§ **TRY IT**
From the first line of the entries down to the line with "de un amigo...", write out every line exactly; that last line counts, but pictures do not.

§ **LISTED ENTRIES**
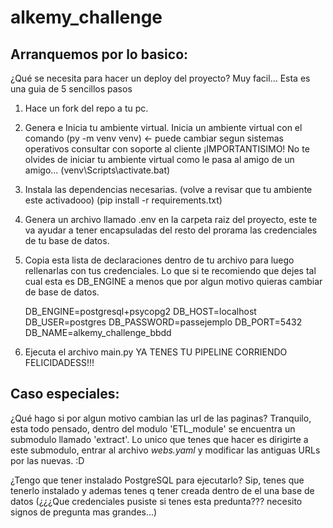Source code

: # alkemy_challenge

## Arranquemos por lo basico:
¿Qué se necesita para hacer un deploy del proyecto?
  Muy facil... Esta es una guia de 5 sencillos pasos
  1) Hace un fork del repo a tu pc.
  2) Genera e Inicia tu ambiente virtual. 
      Inicia un ambiente virtual con el comando
      (py -m venv venv) <- puede cambiar segun sistemas operativos consultar con soporte al cliente
      ¡IMPORTANTISIMO! No te olvides de iniciar tu ambiente virtual como le pasa al amigo de un amigo...
      (venv\Scripts\activate.bat)
  3) Instala las dependencias necesarias. (volve a revisar que tu ambiente este activadooo)
      (pip install -r requirements.txt)
  4) Genera un archivo llamado .env en la carpeta raiz del proyecto, este te va ayudar a tener encapsuladas del resto del prorama las credenciales de tu base de datos.
  5) Copia esta lista de declaraciones dentro de tu archivo para luego rellenarlas con tus credenciales. Lo que si te recomiendo que dejes tal cual esta es DB_ENGINE
     a menos que por algun motivo quieras cambiar de base de datos.
     
     DB_ENGINE=postgresql+psycopg2
		 DB_HOST=localhost
		 DB_USER=postgres
		 DB_PASSWORD=passejemplo
		 DB_PORT=5432
		 DB_NAME=alkemy_challenge_bbdd
   
  6) Ejecuta el archivo main.py YA TENES TU PIPELINE CORRIENDO FELICIDADESS!!!
  
  ## Caso especiales:
  ¿Qué hago si por algun motivo cambian las url de las paginas?
    Tranquilo, esta todo pensado, dentro del modulo 'ETL_module' se encuentra un submodulo llamado 'extract'. Lo unico que tenes que hacer es dirigirte a este 
    submodulo, entrar al archivo *webs.yaml* y modificar las antiguas URLs por las nuevas. :D
    
  ¿Tengo que tener instalado PostgreSQL para ejecutarlo?
    Sip, tenes que tenerlo instalado y ademas tenes q tener creada dentro de el una base de datos (¿¿¿Que credenciales pusiste si tenes esta predunta??? necesito signos de pregunta mas grandes...)
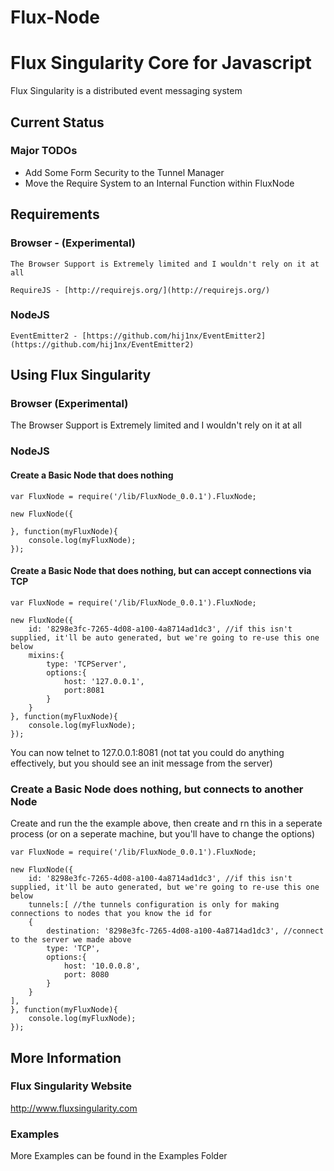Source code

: Flux-Node
=========

# Flux Singularity Core for Javascript

Flux Singularity is a distributed event messaging system

## Current Status

### Major TODOs

* Add Some Form Security to the Tunnel Manager
* Move the Require System to an Internal Function within FluxNode

## Requirements

### Browser - (Experimental)

	The Browser Support is Extremely limited and I wouldn't rely on it at all

	RequireJS - [http://requirejs.org/](http://requirejs.org/) 
	

### NodeJS
	
	EventEmitter2 - [https://github.com/hij1nx/EventEmitter2](https://github.com/hij1nx/EventEmitter2)

## Using Flux Singularity

### Browser (Experimental)

The Browser Support is Extremely limited and I wouldn't rely on it at all

### NodeJS

#### Create a Basic Node that does nothing

    var FluxNode = require('/lib/FluxNode_0.0.1').FluxNode;
    
    new FluxNode({
    	
    }, function(myFluxNode){
    	console.log(myFluxNode);
    });
    
#### Create a Basic Node that does nothing, but can accept connections via TCP

    var FluxNode = require('/lib/FluxNode_0.0.1').FluxNode;
    
    new FluxNode({
    	id: '8298e3fc-7265-4d08-a100-4a8714ad1dc3', //if this isn't supplied, it'll be auto generated, but we're going to re-use this one below
    	mixins:{
    		type: 'TCPServer',
    		options:{
    			host: '127.0.0.1',
    			port:8081
    		}
    	}
    }, function(myFluxNode){
    	console.log(myFluxNode);
    });
    
You can now telnet to 127.0.0.1:8081 (not tat you could do anything effectively, but you should see an init message from the server)
    
### Create a Basic Node does nothing, but connects to another Node

Create and run the the example above, then create and rn this in a seperate process (or on a seperate machine, but you'll have to change the options)

    var FluxNode = require('/lib/FluxNode_0.0.1').FluxNode;
    
    new FluxNode({
    	id: '8298e3fc-7265-4d08-a100-4a8714ad1dc3', //if this isn't supplied, it'll be auto generated, but we're going to re-use this one below
    	tunnels:[ //the tunnels configuration is only for making connections to nodes that you know the id for
		{
			destination: '8298e3fc-7265-4d08-a100-4a8714ad1dc3', //connect to the server we made above
			type: 'TCP',
			options:{
				host: '10.0.0.8',
				port: 8080
			}
		}
	],
    }, function(myFluxNode){
    	console.log(myFluxNode);
    });

## More Information

### Flux Singularity Website

http://www.fluxsingularity.com

### Examples

More Examples can be found in the Examples Folder
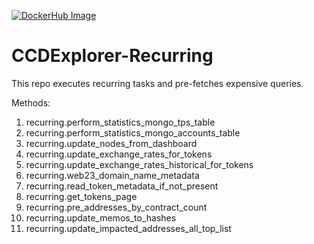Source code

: [![DockerHub Image](https://github.com/ccdexplorer/ccdexplorer-recurring/actions/workflows/docker-image.yml/badge.svg?branch=main)](https://github.com/ccdexplorer/ccdexplorer-recurring/actions/workflows/docker-image.yml)
# CCDExplorer-Recurring

This repo executes recurring tasks and pre-fetches expensive queries.

Methods:
1. recurring.perform_statistics_mongo_tps_table
2. recurring.perform_statistics_mongo_accounts_table
3. recurring.update_nodes_from_dashboard
4. recurring.update_exchange_rates_for_tokens
5. recurring.update_exchange_rates_historical_for_tokens
6. recurring.web23_domain_name_metadata
7. recurring.read_token_metadata_if_not_present
8. recurring.get_tokens_page
9. recurring.pre_addresses_by_contract_count
10. recurring.update_memos_to_hashes
11. recurring.update_impacted_addresses_all_top_list
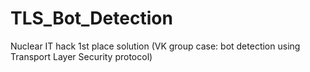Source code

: # TLS_Bot_Detection
Nuclear IT hack 1st place solution (VK group case: bot detection using Transport Layer Security protocol)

§ **ANSWER SPACE**
Source code

: # alkemy_challenge

## Arranquemos por lo basico:
¿Qué se necesita para hacer un deploy del proyecto?
  Muy facil... Esta es una guia de 5 sencillos pasos
  1) Hace un fork del repo a tu pc.
  2) Genera e Inicia tu ambiente virtual. 
      Inicia un ambiente virtual con el comando
      (py -m venv venv) <- puede cambiar segun sistemas operativos consultar con soporte al cliente
      ¡IMPORTANTISIMO! No te olvides de iniciar tu ambiente virtual como le pasa al amigo de un amigo...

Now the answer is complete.